## [Task item]
The lines to copy run from the one containing "basis vectors onto" through the last line of the listing; copy them exactly and nothing more.

#### Task material ####

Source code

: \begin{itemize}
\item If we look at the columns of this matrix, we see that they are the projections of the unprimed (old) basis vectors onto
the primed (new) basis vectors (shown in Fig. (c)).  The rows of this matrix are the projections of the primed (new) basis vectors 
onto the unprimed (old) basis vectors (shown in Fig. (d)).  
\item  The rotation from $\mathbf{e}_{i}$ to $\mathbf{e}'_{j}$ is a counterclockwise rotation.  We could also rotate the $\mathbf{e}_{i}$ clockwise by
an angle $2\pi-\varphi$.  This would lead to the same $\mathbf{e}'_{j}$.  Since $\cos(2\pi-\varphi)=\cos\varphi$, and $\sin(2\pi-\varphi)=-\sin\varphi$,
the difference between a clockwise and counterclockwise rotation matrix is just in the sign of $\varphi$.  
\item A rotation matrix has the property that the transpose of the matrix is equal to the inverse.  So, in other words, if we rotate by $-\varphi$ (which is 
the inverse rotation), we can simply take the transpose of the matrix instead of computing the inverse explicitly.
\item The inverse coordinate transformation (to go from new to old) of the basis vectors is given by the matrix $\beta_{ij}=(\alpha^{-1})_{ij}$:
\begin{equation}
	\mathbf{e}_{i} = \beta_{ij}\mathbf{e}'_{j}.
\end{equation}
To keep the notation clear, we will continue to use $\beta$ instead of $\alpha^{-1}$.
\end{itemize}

####

## [Answer to this exercise]
\item If we look at the columns of this matrix, we see that they are the projections of the unprimed (old) basis vectors onto
the primed (new) basis vectors (shown in Fig. (c)).  The rows of this matrix are the projections of the primed (new) basis vectors 
onto the unprimed (old) basis vectors (shown in Fig. (d)).  
\item  The rotation from $\mathbf{e}_{i}$ to $\mathbf{e}'_{j}$ is a counterclockwise rotation.  We could also rotate the $\mathbf{e}_{i}$ clockwise by
an angle $2\pi-\varphi$.  This would lead to the same $\mathbf{e}'_{j}$.  Since $\cos(2\pi-\varphi)=\cos\varphi$, and $\sin(2\pi-\varphi)=-\sin\varphi$,
the difference between a clockwise and counterclockwise rotation matrix is just in the sign of $\varphi$.  
\item A rotation matrix has the property that the transpose of the matrix is equal to the inverse.  So, in other words, if we rotate by $-\varphi$ (which is 
the inverse rotation), we can simply take the transpose of the matrix instead of computing the inverse explicitly.
\item The inverse coordinate transformation (to go from new to old) of the basis vectors is given by the matrix $\beta_{ij}=(\alpha^{-1})_{ij}$:
\begin{equation}
	\mathbf{e}_{i} = \beta_{ij}\mathbf{e}'_{j}.
\end{equation}
To keep the notation clear, we will continue to use $\beta$ instead of $\alpha^{-1}$.
\end{itemize}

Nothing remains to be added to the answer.